Skinner não falava apenas de novas formas de escravidão, como o tráfico de mulheres na Europa ou nos Estados Unidos. A escravidão que denunciava com dureza era a velha escravidão clássica − a exploração braçal e brutal de milhares ou milhões de seres humanos trabalhando em plantações ou pedreiras ao som do chicote. [...]
Pois bem: o livro de Skinner tem novos desenvolvimentos com o maior estudo jamais feito sobre a escravidão atual. Promovido pela Associação Walk Free, o Global Slavery Index é um belo retrato da nossa miséria contemporânea. [...]
A Índia, tal como o livro de Benjamin Skinner já anunciava, continua a espantar o mundo em termos absolutos com um número que hoje oscila entre os 13 milhões e os 14 milhões de escravos. Falamos, na grande maioria, de gente que continua a trabalhar uma vida inteira para pagar as chamadas "dívidas transgeracionais" em condições semelhantes às dos escravos do Brasil nas roças.
Conclusões principais do estudo? Pessoalmente, interessam-me duas. A primeira, segundo o Global Slavery Index, é que a escravidão é residual, para não dizer praticamente inexistente, no Ocidente branco e "imperialista".

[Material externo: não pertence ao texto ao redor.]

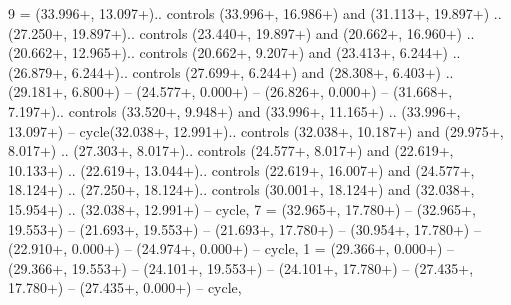 {9} = {(33.996+\ctpXshift, 13.097+\ctpYshift).. controls (33.996+\ctpXshift, 16.986+\ctpYshift) and (31.113+\ctpXshift, 19.897+\ctpYshift) .. (27.250+\ctpXshift, 19.897+\ctpYshift).. controls (23.440+\ctpXshift, 19.897+\ctpYshift) and (20.662+\ctpXshift, 16.960+\ctpYshift) .. (20.662+\ctpXshift, 12.965+\ctpYshift).. controls (20.662+\ctpXshift, 9.207+\ctpYshift) and (23.413+\ctpXshift, 6.244+\ctpYshift) .. (26.879+\ctpXshift, 6.244+\ctpYshift).. controls (27.699+\ctpXshift, 6.244+\ctpYshift) and (28.308+\ctpXshift, 6.403+\ctpYshift) .. (29.181+\ctpXshift, 6.800+\ctpYshift) -- (24.577+\ctpXshift, 0.000+\ctpYshift) -- (26.826+\ctpXshift, 0.000+\ctpYshift) -- (31.668+\ctpXshift, 7.197+\ctpYshift).. controls (33.520+\ctpXshift, 9.948+\ctpYshift) and (33.996+\ctpXshift, 11.165+\ctpYshift) .. (33.996+\ctpXshift, 13.097+\ctpYshift) -- cycle(32.038+\ctpXshift, 12.991+\ctpYshift).. controls (32.038+\ctpXshift, 10.187+\ctpYshift) and (29.975+\ctpXshift, 8.017+\ctpYshift) .. (27.303+\ctpXshift, 8.017+\ctpYshift).. controls (24.577+\ctpXshift, 8.017+\ctpYshift) and (22.619+\ctpXshift, 10.133+\ctpYshift) .. (22.619+\ctpXshift, 13.044+\ctpYshift).. controls (22.619+\ctpXshift, 16.007+\ctpYshift) and (24.577+\ctpXshift, 18.124+\ctpYshift) .. (27.250+\ctpXshift, 18.124+\ctpYshift).. controls (30.001+\ctpXshift, 18.124+\ctpYshift) and (32.038+\ctpXshift, 15.954+\ctpYshift) .. (32.038+\ctpXshift, 12.991+\ctpYshift) -- cycle},
{7} = {(32.965+\ctpXshift, 17.780+\ctpYshift) -- (32.965+\ctpXshift, 19.553+\ctpYshift) -- (21.693+\ctpXshift, 19.553+\ctpYshift) -- (21.693+\ctpXshift, 17.780+\ctpYshift) -- (30.954+\ctpXshift, 17.780+\ctpYshift) -- (22.910+\ctpXshift, 0.000+\ctpYshift) -- (24.974+\ctpXshift, 0.000+\ctpYshift) -- cycle},
{1} = {(29.366+\ctpXshift, 0.000+\ctpYshift) -- (29.366+\ctpXshift, 19.553+\ctpYshift) -- (24.101+\ctpXshift, 19.553+\ctpYshift) -- (24.101+\ctpXshift, 17.780+\ctpYshift) -- (27.435+\ctpXshift, 17.780+\ctpYshift) -- (27.435+\ctpXshift, 0.000+\ctpYshift) -- cycle},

De fato, a grande originalidade da Europa não foi a escravidão; foi, pelo contrário, a existência de movimentos abolicionistas que terminaram com ela. A escravidão sempre existiu antes de portugueses ou espanhóis comprarem negros na África rumo ao Novo Mundo. Sempre existiu e, pelo visto, continua a existir.
Mas é possível retirar uma segunda conclusão: o ruidoso silêncio que a escravidão moderna merece da intelectualidade progressista. Quem fala, hoje, dos 30 milhões de escravos que continuam acorrentados na África, na Ásia e até na América Latina? [...]
O filme de Steve McQueen, 12 Anos de Escravidão, pode relembrar ao mundo algumas vergonhas passadas. Mas confesso que espero pelo dia em que Hollywood também irá filmar as vergonhas presentes: as vidas anônimas dos infelizes da Mauritânia ou do Haiti que, ao contrário do escravo do filme, não têm final feliz.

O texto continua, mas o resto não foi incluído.